■ **Task requirements**: Among the lines below, tally those holding the string "Mobile" and give the total only.

■ **Data shown**:
* * *

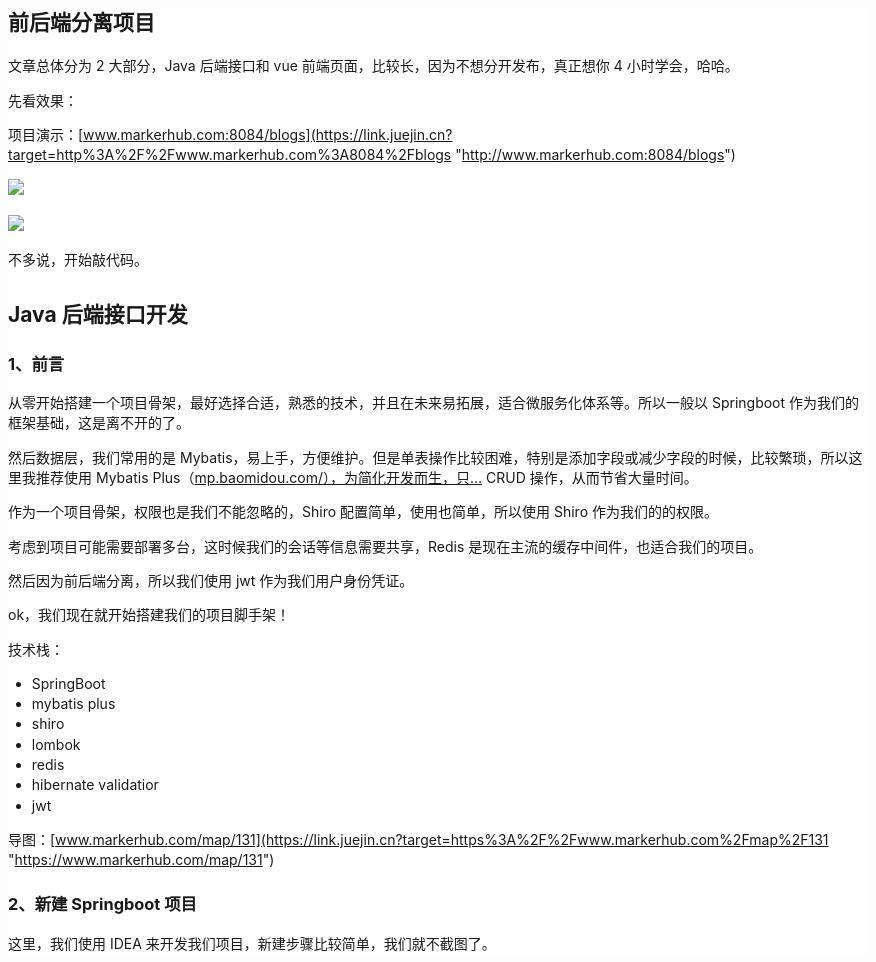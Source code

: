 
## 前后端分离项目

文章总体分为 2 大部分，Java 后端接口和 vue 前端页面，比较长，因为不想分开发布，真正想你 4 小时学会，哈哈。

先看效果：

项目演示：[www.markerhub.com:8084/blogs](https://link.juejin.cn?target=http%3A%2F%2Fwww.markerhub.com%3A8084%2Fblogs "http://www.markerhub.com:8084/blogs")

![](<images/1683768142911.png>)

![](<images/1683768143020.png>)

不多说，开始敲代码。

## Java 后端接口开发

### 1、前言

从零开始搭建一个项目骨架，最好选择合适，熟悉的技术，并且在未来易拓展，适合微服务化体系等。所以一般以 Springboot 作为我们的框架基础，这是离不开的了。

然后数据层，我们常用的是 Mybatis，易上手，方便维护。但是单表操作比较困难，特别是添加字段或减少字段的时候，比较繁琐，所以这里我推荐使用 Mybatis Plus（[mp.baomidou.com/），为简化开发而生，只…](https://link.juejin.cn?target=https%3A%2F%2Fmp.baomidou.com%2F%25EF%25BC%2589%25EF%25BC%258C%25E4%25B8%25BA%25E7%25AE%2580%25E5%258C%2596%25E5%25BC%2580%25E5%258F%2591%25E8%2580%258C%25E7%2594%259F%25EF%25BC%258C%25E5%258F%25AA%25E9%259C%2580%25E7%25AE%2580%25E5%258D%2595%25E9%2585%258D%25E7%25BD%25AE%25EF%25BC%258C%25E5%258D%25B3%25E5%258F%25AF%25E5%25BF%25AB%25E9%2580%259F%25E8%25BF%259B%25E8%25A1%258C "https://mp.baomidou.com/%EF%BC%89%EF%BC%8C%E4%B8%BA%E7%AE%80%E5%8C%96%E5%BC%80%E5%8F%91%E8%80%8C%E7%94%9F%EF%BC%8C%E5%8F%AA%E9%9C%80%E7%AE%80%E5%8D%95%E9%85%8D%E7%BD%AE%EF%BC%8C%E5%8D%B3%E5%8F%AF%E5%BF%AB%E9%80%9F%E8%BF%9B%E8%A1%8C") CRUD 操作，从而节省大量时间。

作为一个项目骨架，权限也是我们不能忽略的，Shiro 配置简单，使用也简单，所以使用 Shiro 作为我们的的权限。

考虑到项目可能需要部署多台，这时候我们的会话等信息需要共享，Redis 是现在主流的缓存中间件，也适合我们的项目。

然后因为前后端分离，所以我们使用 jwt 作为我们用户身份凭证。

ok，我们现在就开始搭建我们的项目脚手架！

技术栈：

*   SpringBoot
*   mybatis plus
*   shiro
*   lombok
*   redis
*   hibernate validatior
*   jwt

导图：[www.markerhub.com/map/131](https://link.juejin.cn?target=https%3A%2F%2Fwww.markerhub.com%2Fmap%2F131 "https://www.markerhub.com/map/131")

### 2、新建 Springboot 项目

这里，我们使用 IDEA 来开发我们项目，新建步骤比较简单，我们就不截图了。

* * *

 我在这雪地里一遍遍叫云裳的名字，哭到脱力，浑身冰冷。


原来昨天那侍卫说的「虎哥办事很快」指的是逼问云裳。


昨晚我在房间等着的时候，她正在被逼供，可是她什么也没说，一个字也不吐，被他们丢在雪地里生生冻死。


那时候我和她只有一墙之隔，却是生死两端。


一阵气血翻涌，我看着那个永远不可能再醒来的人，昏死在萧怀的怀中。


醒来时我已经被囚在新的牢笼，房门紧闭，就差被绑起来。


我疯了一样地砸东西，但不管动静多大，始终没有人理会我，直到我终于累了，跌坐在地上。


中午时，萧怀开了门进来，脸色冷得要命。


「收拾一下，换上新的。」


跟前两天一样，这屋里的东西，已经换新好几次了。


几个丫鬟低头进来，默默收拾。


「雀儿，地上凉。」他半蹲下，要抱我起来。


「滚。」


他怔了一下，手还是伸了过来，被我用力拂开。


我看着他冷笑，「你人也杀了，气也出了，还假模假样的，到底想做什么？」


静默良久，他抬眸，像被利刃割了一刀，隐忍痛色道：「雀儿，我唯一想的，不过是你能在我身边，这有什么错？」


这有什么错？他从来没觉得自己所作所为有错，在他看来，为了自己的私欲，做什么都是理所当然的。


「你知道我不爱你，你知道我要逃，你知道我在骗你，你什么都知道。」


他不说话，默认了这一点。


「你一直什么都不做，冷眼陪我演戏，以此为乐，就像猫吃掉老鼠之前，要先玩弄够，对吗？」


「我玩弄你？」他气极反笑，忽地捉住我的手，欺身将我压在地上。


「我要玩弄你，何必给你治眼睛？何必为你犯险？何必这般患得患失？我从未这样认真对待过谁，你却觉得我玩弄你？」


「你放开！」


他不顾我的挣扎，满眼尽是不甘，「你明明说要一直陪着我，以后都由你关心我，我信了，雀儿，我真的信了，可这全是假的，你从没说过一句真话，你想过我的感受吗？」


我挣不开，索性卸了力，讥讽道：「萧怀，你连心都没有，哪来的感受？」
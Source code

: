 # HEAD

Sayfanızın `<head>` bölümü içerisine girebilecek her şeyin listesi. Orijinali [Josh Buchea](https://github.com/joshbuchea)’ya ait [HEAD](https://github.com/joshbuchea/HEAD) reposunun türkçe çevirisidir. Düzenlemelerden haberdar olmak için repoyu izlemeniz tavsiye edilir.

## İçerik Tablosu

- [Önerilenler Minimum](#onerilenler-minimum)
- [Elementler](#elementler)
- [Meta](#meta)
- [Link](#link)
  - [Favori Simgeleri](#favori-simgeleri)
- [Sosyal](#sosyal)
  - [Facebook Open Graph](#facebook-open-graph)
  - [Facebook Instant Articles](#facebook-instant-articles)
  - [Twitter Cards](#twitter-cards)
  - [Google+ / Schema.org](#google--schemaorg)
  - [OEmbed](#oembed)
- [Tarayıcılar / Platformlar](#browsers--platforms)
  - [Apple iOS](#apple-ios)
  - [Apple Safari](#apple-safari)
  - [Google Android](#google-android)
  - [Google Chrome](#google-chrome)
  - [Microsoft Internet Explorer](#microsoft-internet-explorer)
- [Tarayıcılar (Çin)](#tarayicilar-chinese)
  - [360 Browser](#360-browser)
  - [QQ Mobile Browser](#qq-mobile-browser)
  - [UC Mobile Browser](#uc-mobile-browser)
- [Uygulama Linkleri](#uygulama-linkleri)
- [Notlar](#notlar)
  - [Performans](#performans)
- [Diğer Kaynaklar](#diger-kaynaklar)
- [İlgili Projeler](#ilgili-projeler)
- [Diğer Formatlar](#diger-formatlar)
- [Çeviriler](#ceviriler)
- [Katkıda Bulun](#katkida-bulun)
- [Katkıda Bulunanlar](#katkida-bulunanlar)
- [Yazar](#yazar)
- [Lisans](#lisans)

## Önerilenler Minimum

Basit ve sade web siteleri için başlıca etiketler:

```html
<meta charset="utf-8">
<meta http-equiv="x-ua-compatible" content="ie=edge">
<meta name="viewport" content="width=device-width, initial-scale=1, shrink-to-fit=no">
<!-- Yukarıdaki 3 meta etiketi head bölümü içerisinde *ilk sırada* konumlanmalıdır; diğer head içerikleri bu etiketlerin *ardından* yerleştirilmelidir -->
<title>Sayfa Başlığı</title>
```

* * *

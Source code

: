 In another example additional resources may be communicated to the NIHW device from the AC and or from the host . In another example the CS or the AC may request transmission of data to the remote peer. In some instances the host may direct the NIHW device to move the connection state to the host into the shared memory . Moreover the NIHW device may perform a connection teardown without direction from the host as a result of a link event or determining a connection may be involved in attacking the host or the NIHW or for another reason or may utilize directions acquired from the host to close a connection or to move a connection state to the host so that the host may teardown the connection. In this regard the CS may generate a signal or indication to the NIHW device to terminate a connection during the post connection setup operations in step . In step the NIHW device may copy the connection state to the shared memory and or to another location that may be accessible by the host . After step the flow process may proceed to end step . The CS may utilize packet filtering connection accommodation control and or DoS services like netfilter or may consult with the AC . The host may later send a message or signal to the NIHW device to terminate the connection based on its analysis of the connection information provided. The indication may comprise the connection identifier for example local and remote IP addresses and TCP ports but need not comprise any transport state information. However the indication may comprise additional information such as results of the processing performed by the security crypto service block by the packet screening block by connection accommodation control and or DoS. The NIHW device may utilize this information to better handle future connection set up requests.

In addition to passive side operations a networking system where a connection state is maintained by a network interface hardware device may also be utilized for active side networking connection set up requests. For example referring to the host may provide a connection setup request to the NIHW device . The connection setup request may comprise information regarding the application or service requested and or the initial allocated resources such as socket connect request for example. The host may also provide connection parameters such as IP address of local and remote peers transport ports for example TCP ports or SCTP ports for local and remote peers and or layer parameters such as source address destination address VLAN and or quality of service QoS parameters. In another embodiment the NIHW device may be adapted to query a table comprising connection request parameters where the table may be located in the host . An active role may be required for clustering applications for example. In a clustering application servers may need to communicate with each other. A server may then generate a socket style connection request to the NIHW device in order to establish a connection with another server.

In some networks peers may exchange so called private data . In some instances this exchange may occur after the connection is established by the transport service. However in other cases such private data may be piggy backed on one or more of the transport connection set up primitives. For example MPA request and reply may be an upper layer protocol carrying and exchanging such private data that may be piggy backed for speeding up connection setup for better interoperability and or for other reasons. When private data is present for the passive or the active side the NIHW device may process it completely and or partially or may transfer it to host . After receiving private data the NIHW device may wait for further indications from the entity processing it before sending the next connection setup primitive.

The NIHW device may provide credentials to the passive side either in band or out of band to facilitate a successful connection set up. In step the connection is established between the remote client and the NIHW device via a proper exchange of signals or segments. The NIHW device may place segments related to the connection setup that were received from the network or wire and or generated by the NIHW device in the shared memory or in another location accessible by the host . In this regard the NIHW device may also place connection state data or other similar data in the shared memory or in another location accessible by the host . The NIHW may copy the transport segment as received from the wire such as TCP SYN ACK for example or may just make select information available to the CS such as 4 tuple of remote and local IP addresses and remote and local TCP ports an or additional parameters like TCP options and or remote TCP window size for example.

* * *

■ **Answer to this task**: 2